Kinderen ontwikkelen hun cognitieve vermogens naarmate ze
taal leren en gebruiken taal om hun wereld vorm te geven.
1.2 Ons gedrag, onze gevoelens, onze gedachten en onze
interacties worden bepaald vanuit de black box
De cognitieve psychologie ontstond uit kritiek op het S-R-
schema van de behavioristen. Waar behavioristen de "black
box" negeren, staat die juist centraal in de cognitieve
psychologie.
Cognitief psychologen vervangen het S-R-schema door het S-
P-R-schema:
S: Stimulus (prikkel uit de omgeving)
P: Persoon (met zijn/haar cognitieve processen die prikkels
interpreteert)
R: Reactie (gedrag als betekenisvolle respons op de stimulus)
, Gedrag wordt niet alleen bepaald door prikkels uit de
omgeving, maar vooral door de interpretatie van deze prikkels.
De cognitieve benadering erkent de rol van de mens als
betekenisgever.
1.3 Een cognitieve benadering gaat uit van een
informatieverwerkingsmodel
Cognitieve psychologie vergelijkt de mens m/e computer:
informatie wordt opgenomen (input), verwerkt en resulteert in
gedrag (output).
Input: opname van informatie uit de omgeving.
Verwerking: betekenis geven, opslaan.
Output: besluitvorming en gedrag.
Verschillen tussen mens en computer:
Mensen zijn actief en creatief; computers volgen passief instructies.

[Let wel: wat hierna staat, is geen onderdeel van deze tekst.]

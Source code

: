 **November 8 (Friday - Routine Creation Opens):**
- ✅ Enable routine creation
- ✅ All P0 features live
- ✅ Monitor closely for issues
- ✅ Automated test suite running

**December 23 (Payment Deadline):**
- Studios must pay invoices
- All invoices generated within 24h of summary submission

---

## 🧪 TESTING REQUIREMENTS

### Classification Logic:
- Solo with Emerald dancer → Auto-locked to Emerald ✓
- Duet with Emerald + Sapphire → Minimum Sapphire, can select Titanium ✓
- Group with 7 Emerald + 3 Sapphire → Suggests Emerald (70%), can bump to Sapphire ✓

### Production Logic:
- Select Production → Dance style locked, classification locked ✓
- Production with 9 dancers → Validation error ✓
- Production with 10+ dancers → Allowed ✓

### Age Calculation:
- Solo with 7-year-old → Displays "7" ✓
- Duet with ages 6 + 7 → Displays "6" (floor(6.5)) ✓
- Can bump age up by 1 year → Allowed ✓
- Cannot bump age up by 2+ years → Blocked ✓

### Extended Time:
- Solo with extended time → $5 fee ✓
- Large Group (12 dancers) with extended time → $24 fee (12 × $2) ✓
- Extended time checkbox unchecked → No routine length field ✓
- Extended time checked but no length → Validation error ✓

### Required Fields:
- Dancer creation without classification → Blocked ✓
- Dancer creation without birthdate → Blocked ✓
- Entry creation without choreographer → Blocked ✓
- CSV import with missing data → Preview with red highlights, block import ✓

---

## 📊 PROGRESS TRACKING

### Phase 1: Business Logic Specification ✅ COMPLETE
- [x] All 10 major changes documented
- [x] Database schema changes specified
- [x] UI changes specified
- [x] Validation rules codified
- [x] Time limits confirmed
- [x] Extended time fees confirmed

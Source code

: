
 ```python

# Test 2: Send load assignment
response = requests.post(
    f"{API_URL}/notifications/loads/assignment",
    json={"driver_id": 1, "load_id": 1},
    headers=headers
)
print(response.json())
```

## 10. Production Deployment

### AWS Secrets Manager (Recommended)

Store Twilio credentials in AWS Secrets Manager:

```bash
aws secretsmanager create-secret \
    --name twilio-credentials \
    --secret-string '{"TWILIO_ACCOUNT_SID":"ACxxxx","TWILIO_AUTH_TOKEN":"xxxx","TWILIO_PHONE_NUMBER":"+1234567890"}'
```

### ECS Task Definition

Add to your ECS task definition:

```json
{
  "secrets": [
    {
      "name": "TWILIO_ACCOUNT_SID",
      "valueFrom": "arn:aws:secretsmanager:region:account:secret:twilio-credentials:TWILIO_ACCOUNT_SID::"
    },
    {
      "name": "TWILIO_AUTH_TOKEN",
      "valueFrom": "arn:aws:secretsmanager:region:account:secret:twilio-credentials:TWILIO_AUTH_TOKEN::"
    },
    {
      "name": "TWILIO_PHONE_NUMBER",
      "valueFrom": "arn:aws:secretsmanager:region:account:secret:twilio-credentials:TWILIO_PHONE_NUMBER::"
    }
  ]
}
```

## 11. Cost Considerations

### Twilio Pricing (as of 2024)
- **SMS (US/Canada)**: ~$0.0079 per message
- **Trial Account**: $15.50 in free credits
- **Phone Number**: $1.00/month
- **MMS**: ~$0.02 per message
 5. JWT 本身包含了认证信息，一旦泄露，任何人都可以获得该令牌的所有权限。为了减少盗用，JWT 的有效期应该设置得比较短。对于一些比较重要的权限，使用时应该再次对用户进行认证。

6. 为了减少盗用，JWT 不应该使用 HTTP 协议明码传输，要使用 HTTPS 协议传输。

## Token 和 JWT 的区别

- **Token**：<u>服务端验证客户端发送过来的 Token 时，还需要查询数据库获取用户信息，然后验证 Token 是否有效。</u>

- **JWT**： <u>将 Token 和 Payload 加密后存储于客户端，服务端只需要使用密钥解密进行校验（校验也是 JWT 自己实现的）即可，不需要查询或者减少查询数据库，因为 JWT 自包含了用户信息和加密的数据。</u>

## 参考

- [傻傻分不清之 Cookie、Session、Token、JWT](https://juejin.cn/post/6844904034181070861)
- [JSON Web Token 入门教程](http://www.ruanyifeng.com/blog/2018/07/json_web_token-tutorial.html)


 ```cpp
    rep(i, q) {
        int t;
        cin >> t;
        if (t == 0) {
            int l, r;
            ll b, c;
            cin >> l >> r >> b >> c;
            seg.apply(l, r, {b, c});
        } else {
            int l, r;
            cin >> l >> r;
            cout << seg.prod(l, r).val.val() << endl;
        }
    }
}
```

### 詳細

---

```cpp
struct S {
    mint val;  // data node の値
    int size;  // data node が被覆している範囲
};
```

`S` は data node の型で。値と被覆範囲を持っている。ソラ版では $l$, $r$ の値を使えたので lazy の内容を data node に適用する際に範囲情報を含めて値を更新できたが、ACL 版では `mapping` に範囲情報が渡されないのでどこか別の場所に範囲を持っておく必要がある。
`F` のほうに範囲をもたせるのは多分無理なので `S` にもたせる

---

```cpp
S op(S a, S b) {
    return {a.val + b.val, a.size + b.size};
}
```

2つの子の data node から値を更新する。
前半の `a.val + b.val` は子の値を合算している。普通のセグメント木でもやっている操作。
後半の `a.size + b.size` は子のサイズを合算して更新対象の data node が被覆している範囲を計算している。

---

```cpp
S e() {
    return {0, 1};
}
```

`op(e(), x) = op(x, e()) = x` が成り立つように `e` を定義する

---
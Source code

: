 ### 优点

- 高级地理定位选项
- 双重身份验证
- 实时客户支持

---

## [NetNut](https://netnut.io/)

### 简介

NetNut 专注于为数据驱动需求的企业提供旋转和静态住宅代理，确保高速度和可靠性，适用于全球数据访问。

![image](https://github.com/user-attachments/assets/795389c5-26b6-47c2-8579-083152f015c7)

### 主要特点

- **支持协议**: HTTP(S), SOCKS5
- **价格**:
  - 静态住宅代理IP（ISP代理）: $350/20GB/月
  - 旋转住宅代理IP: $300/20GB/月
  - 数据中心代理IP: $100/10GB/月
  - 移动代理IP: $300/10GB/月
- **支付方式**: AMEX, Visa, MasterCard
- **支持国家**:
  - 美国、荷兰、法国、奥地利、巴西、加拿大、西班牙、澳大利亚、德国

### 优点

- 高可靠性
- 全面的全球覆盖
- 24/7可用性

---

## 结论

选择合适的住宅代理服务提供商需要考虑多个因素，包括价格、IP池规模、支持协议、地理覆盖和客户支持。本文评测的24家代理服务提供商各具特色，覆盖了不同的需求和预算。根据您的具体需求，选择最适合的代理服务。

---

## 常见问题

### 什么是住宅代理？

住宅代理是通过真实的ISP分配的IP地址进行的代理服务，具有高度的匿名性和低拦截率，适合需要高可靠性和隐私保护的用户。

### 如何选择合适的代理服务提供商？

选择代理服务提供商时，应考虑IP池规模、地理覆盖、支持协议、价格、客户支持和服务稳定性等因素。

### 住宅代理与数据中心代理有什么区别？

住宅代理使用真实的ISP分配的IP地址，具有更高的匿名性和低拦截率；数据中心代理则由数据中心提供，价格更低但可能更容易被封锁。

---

Mensen verwerken informatie uniek, computers doen dit steeds op
dezelfde manier.
Cognitieve schema’s:
Verzamelingen van samenhangende en emotioneel gekleurde
informatie over personen, voorwerpen, gebeurtenissen, of situaties.
Worden automatisch geactiveerd in bepaalde situaties en
beïnvloeden wat we waarnemen, onthouden en hoe we reageren.
VB: een cognitief schema v/e basketbalspeler (groot, sportief, jong)
kan vertekende verwachtingen scheppen.
Kenmerken van cognitieve schema's:
Bevatten essentiële en persoonlijke kenmerken over personen of
situaties.
Zijn relatief stabiel en moeilijk aan te passen.
Bepalen wat we opmerken, onthouden, en hoe we interpreteren.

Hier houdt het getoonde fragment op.